Rimpianti azzurri

Milan, la mossa "sporca" che condanna Napoli e Spalletti: il retroscena

Claudio Savelli

Se il campionato si vince con il gioco, la Champions si vince con le giocate. Nel caso dello scontro tra Milan e Napoli sono due quelle decisive: non i coast-to-coast di Leao al Maradona e di Brahim Diaz nell’andata del Meazza, identiche come se gli sceneggiatori del calcio volessero sottolineare la questione, ma le giocate mancate che le hanno rese possibili. Ovvero i “falli tattici” non commessi da Lobotka-Mario Rui prima e da Ndombelé-Di Lorenzo poi. Sì, anche il fallo tattico è una giocata e, quando l’equilibrio è sottile come in Champions, può essere decisiva quanto un tiro, un dribbling, un assist.

 

 

È un gesto “sporco”, meno nobile, un fallo pensato e ottenuti e quindi una scorrettezza con un sapore antisportivo, ma non è un crimine né una scorrettezza: il regolamento lo prevede e lo punisce con il cartellino giallo, trasformandolo in uno strumento a disposizione dei giocatori per arrivare al risultato.

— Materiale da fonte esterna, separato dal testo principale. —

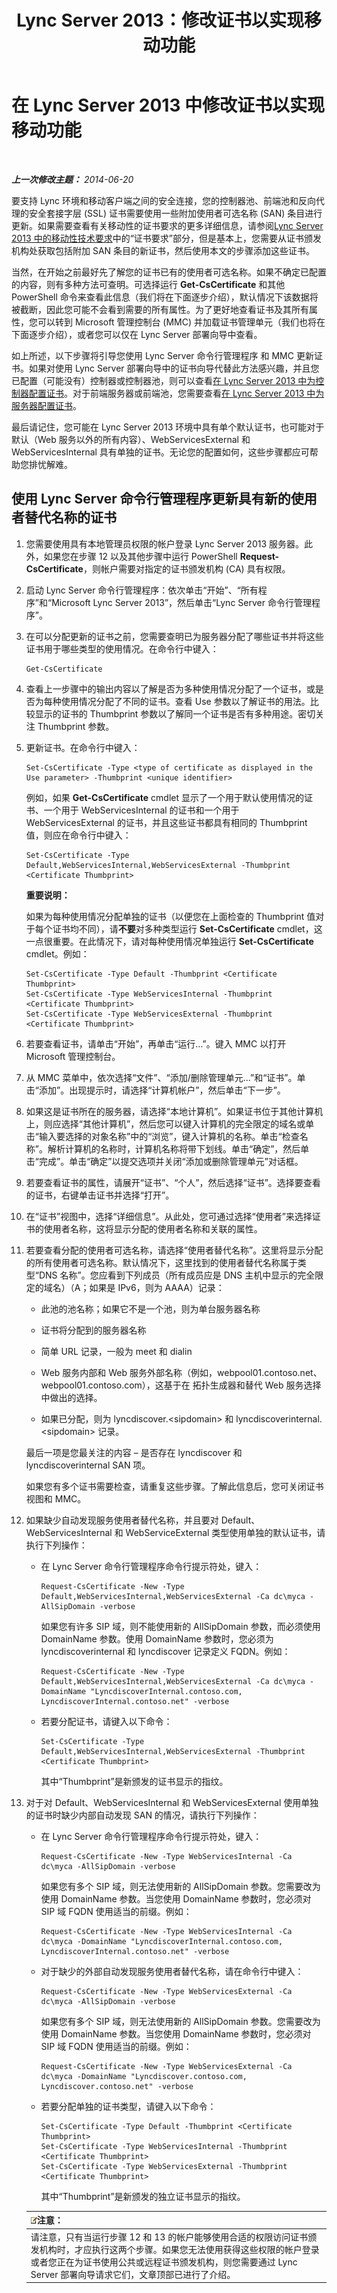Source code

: ﻿---
title: Lync Server 2013：修改证书以实现移动功能
TOCTitle: 修改证书以实现移动功能
ms:assetid: 4e9107af-20f4-4c2a-8c98-ca35b39a4e2d
ms:mtpsurl: https://technet.microsoft.com/zh-cn/library/Hh690015(v=OCS.15)
ms:contentKeyID: 49312811
ms.date: 05/19/2016
mtps_version: v=OCS.15
ms.translationtype: HT
---

# 在 Lync Server 2013 中修改证书以实现移动功能

 

_**上一次修改主题：** 2014-06-20_

要支持 Lync 环境和移动客户端之间的安全连接，您的控制器池、前端池和反向代理的安全套接字层 (SSL) 证书需要使用一些附加使用者可选名称 (SAN) 条目进行更新。如果需要查看有关移动性的证书要求的更多详细信息，请参阅[Lync Server 2013 中的移动性技术要求](lync-server-2013-technical-requirements-for-mobility.md)中的“证书要求”部分，但是基本上，您需要从证书颁发机构处获取包括附加 SAN 条目的新证书，然后使用本文的步骤添加这些证书。

当然，在开始之前最好先了解您的证书已有的使用者可选名称。如果不确定已配置的内容，则有多种方法可查明。可选择运行 **Get-CsCertificate** 和其他 PowerShell 命令来查看此信息（我们将在下面逐步介绍），默认情况下该数据将被截断，因此您可能不会看到需要的所有属性。为了更好地查看证书及其所有属性，您可以转到 Microsoft 管理控制台 (MMC) 并加载证书管理单元（我们也将在下面逐步介绍），或者您可以仅在 Lync Server 部署向导中查看。

如上所述，以下步骤将引导您使用 Lync Server 命令行管理程序 和 MMC 更新证书。如果对使用 Lync Server 部署向导中的证书向导代替此方法感兴趣，并且您已配置（可能没有）控制器或控制器池，则可以查看[在 Lync Server 2013 中为控制器配置证书](lync-server-2013-configure-certificates-for-the-director.md)。对于前端服务器或前端池，您需要查看[在 Lync Server 2013 中为服务器配置证书](lync-server-2013-configure-certificates-for-servers.md)。

最后请记住，您可能在 Lync Server 2013 环境中具有单个默认证书，也可能对于默认（Web 服务以外的所有内容）、WebServicesExternal 和 WebServicesInternal 具有单独的证书。无论您的配置如何，这些步骤都应可帮助您排忧解难。

## 使用 Lync Server 命令行管理程序更新具有新的使用者替代名称的证书

1.  您需要使用具有本地管理员权限的帐户登录 Lync Server 2013 服务器。此外，如果您在步骤 12 以及其他步骤中运行 PowerShell **Request-CsCertificate**，则帐户需要对指定的证书颁发机构 (CA) 具有权限。

2.  启动 Lync Server 命令行管理程序：依次单击“开始”、“所有程序”和“Microsoft Lync Server 2013”，然后单击“Lync Server 命令行管理程序”。

3.  在可以分配更新的证书之前，您需要查明已为服务器分配了哪些证书并将这些证书用于哪些类型的使用情况。在命令行中键入：
    
        Get-CsCertificate

4.  查看上一步骤中的输出内容以了解是否为多种使用情况分配了一个证书，或是否为每种使用情况分配了不同的证书。查看 Use 参数以了解证书的用法。比较显示的证书的 Thumbprint 参数以了解同一个证书是否有多种用途。密切关注 Thumbprint 参数。

5.  更新证书。在命令行中键入：
    
        Set-CsCertificate -Type <type of certificate as displayed in the Use parameter> -Thumbprint <unique identifier>
    
    例如，如果 **Get-CsCertificate** cmdlet 显示了一个用于默认使用情况的证书、一个用于 WebServicesInternal 的证书和一个用于 WebServicesExternal 的证书，并且这些证书都具有相同的 Thumbprint 值，则应在命令行中键入：
    
        Set-CsCertificate -Type Default,WebServicesInternal,WebServicesExternal -Thumbprint <Certificate Thumbprint>
    
    **重要说明：**
    
    如果为每种使用情况分配单独的证书（以便您在上面检查的 Thumbprint 值对于每个证书均不同），请**不要**对多种类型运行 **Set-CsCertificate** cmdlet，这一点很重要。在此情况下，请对每种使用情况单独运行 **Set-CsCertificate** cmdlet。例如：
    
        Set-CsCertificate -Type Default -Thumbprint <Certificate Thumbprint>
        Set-CsCertificate -Type WebServicesInternal -Thumbprint <Certificate Thumbprint>
        Set-CsCertificate -Type WebServicesExternal -Thumbprint <Certificate Thumbprint>

6.  若要查看证书，请单击“开始”，再单击“运行…”。键入 MMC 以打开 Microsoft 管理控制台。

7.  从 MMC 菜单中，依次选择“文件”、“添加/删除管理单元...”和“证书”。单击“添加”。出现提示时，请选择“计算机帐户”，然后单击“下一步”。

8.  如果这是证书所在的服务器，请选择“本地计算机”。如果证书位于其他计算机上，则应选择“其他计算机”，然后您可以键入计算机的完全限定的域名或单击“输入要选择的对象名称”中的“浏览”，键入计算机的名称。单击“检查名称”。解析计算机的名称时，计算机名称将带下划线。单击“确定”，然后单击“完成”。单击“确定”以提交选项并关闭“添加或删除管理单元”对话框。

9.  若要查看证书的属性，请展开“证书”、“个人”，然后选择“证书”。选择要查看的证书，右键单击证书并选择“打开”。

10. 在“证书”视图中，选择“详细信息”。从此处，您可通过选择“使用者”来选择证书的使用者名称，这将显示分配的使用者名称和关联的属性。

11. 若要查看分配的使用者可选名称，请选择“使用者替代名称”。这里将显示分配的所有使用者可选名称。默认情况下，这里找到的使用者替代名称属于类型“DNS 名称”。您应看到下列成员（所有成员应是 DNS 主机中显示的完全限定的域名）（A；如果是 IPv6，则为 AAAA）记录：
    
      - 此池的池名称；如果它不是一个池，则为单台服务器名称
    
      - 证书将分配到的服务器名称
    
      - 简单 URL 记录，一般为 meet 和 dialin
    
      - Web 服务内部和 Web 服务外部名称（例如，webpool01.contoso.net、webpool01.contoso.com），这基于在 拓扑生成器和替代 Web 服务选择中做出的选择。
    
      - 如果已分配，则为 lyncdiscover.\<sipdomain\> 和 lyncdiscoverinternal.\<sipdomain\> 记录。
    
    最后一项是您最关注的内容 – 是否存在 lyncdiscover 和 lyncdiscoverinternal SAN 项。
    
    如果您有多个证书需要检查，请重复这些步骤。了解此信息后，您可关闭证书视图和 MMC。

12. 如果缺少自动发现服务使用者替代名称，并且要对 Default、WebServicesInternal 和 WebServiceExternal 类型使用单独的默认证书，请执行下列操作：
    
      - 在 Lync Server 命令行管理程序命令行提示符处，键入：
        
            Request-CsCertificate -New -Type Default,WebServicesInternal,WebServicesExternal -Ca dc\myca -AllSipDomain -verbose
        
        如果您有许多 SIP 域，则不能使用新的 AllSipDomain 参数，而必须使用 DomainName 参数。使用 DomainName 参数时，您必须为 lyncdiscoverinternal 和 lyncdiscover 记录定义 FQDN。例如：
        
            Request-CsCertificate -New -Type Default,WebServicesInternal,WebServicesExternal -Ca dc\myca -DomainName "LyncdiscoverInternal.contoso.com, LyncdiscoverInternal.contoso.net" -verbose
    
      - 若要分配证书，请键入以下命令：
        
            Set-CsCertificate -Type Default,WebServicesInternal,WebServicesExternal -Thumbprint <Certificate Thumbprint>
        
        其中“Thumbprint”是新颁发的证书显示的指纹。

13. 对于对 Default、WebServicesInternal 和 WebServicesExternal 使用单独的证书时缺少内部自动发现 SAN 的情况，请执行下列操作：
    
      - 在 Lync Server 命令行管理程序命令行提示符处，键入：
        
            Request-CsCertificate -New -Type WebServicesInternal -Ca dc\myca -AllSipDomain -verbose
        
        如果您有多个 SIP 域，则无法使用新的 AllSipDomain 参数。您需要改为使用 DomainName 参数。当您使用 DomainName 参数时，您必须对 SIP 域 FQDN 使用适当的前缀。例如：
        
            Request-CsCertificate -New -Type WebServicesInternal -Ca dc\myca -DomainName "LyncdiscoverInternal.contoso.com, LyncdiscoverInternal.contoso.net" -verbose
    
      - 对于缺少的外部自动发现服务使用者替代名称，请在命令行中键入：
        
            Request-CsCertificate -New -Type WebServicesExternal -Ca dc\myca -AllSipDomain -verbose
        
        如果您有多个 SIP 域，则无法使用新的 AllSipDomain 参数。您需要改为使用 DomainName 参数。当您使用 DomainName 参数时，您必须对 SIP 域 FQDN 使用适当的前缀。例如：
        
            Request-CsCertificate -New -Type WebServicesExternal -Ca dc\myca -DomainName "Lyncdiscover.contoso.com, Lyncdiscover.contoso.net" -verbose
    
      - 若要分配单独的证书类型，请键入以下命令：
        
            Set-CsCertificate -Type Default -Thumbprint <Certificate Thumbprint>
            Set-CsCertificate -Type WebServicesInternal -Thumbprint <Certificate Thumbprint>
            Set-CsCertificate -Type WebServicesExternal -Thumbprint <Certificate Thumbprint>
        
        其中“Thumbprint”是新颁发的独立证书显示的指纹。
    
    <table>
    <thead>
    <tr class="header">
    <th><img src="images/Dn783119.note(OCS.15).gif" title="note" alt="note" />注意：</th>
    </tr>
    </thead>
    <tbody>
    <tr class="odd">
    <td>请注意，只有当运行步骤 12 和 13 的帐户能够使用合适的权限访问证书颁发机构时，才应执行这两个步骤。如果您无法使用获得这些权限的帐户登录或者您正在为证书使用公共或远程证书颁发机构，则您需要通过 Lync Server 部署向导请求它们，文章顶部已进行了介绍。</td>
    </tr>
    </tbody>
    </table>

E non è un caso che se ne siano dimenticati gli uomini di Spalletti, allenati al gioco offensivo e abituati a considerare tutte le giocate positive del calcio piuttosto che quelle negative, come appunto un fallo intelligente che blocca un’azione altrui.

 

 

È il pensiero pessimistico che manca al Napoli, quello che dovrebbe guidare i difendenti: immaginare in quel momento che Leao e Brahim Diaz possano arrivare in area e fornire gli assist comodi a Giroud e Bennacer. Si dice che siano i dettagli a fare la differenza in una competizione breve, intensa ed equilibrata come la Champions ed è vero: ogni edizione lo conferma. Spalletti, squadra e città ne facciano tesoro: c’è sempre qualcosa da migliorare e il Napoli, ora, ha scoperto cosa.